* _Instructions to follow_: Only the lines from the top of the records below through the line containing "- REQ-1-033" should be printed, exactly and without pictures.

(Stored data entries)
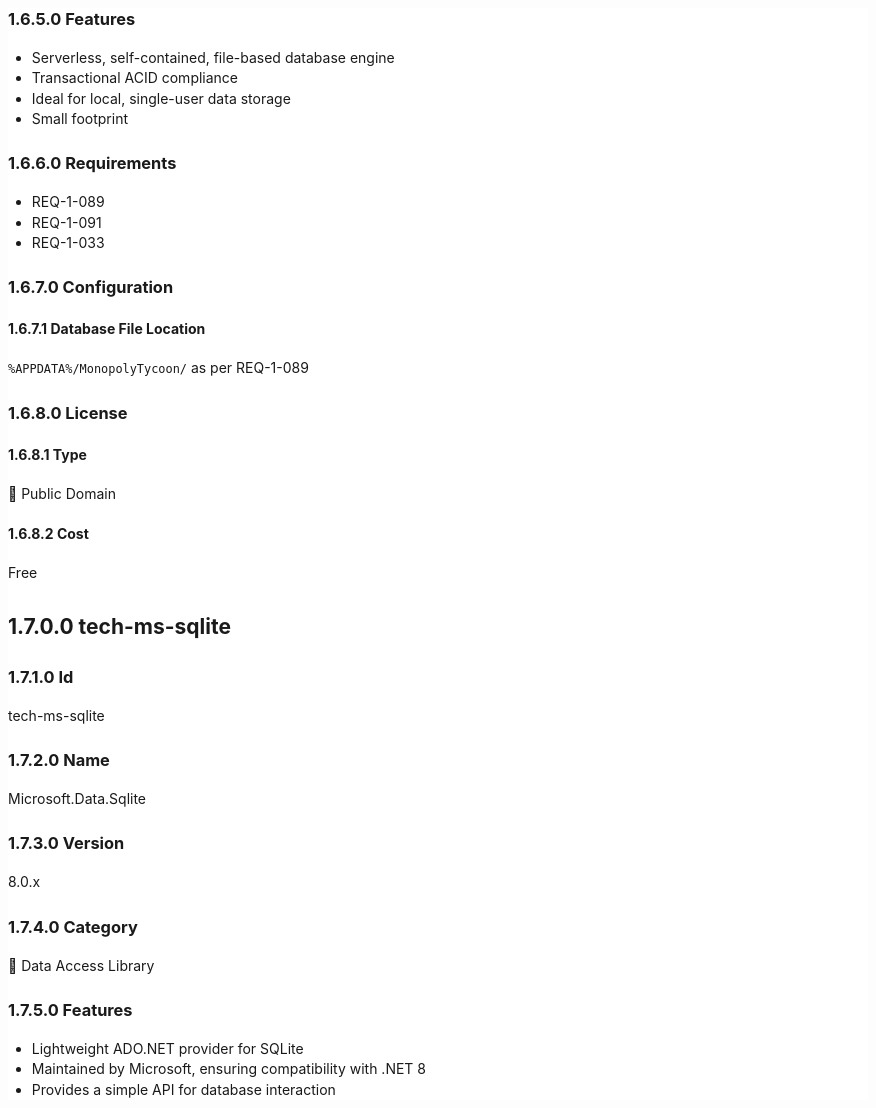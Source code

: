 ### 1.6.5.0 Features

- Serverless, self-contained, file-based database engine
- Transactional ACID compliance
- Ideal for local, single-user data storage
- Small footprint

### 1.6.6.0 Requirements

- REQ-1-089
- REQ-1-091
- REQ-1-033

### 1.6.7.0 Configuration

#### 1.6.7.1 Database File Location

`%APPDATA%/MonopolyTycoon/` as per REQ-1-089

### 1.6.8.0 License

#### 1.6.8.1 Type

🔹 Public Domain

#### 1.6.8.2 Cost

Free

## 1.7.0.0 tech-ms-sqlite

### 1.7.1.0 Id

tech-ms-sqlite

### 1.7.2.0 Name

Microsoft.Data.Sqlite

### 1.7.3.0 Version

8.0.x

### 1.7.4.0 Category

🔹 Data Access Library

### 1.7.5.0 Features

- Lightweight ADO.NET provider for SQLite
- Maintained by Microsoft, ensuring compatibility with .NET 8
- Provides a simple API for database interaction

* _Exercise answer_:
Source code

: ### 1.6.5.0 Features

- Serverless, self-contained, file-based database engine
- Transactional ACID compliance
- Ideal for local, single-user data storage
- Small footprint

### 1.6.6.0 Requirements

- REQ-1-089
- REQ-1-091
- REQ-1-033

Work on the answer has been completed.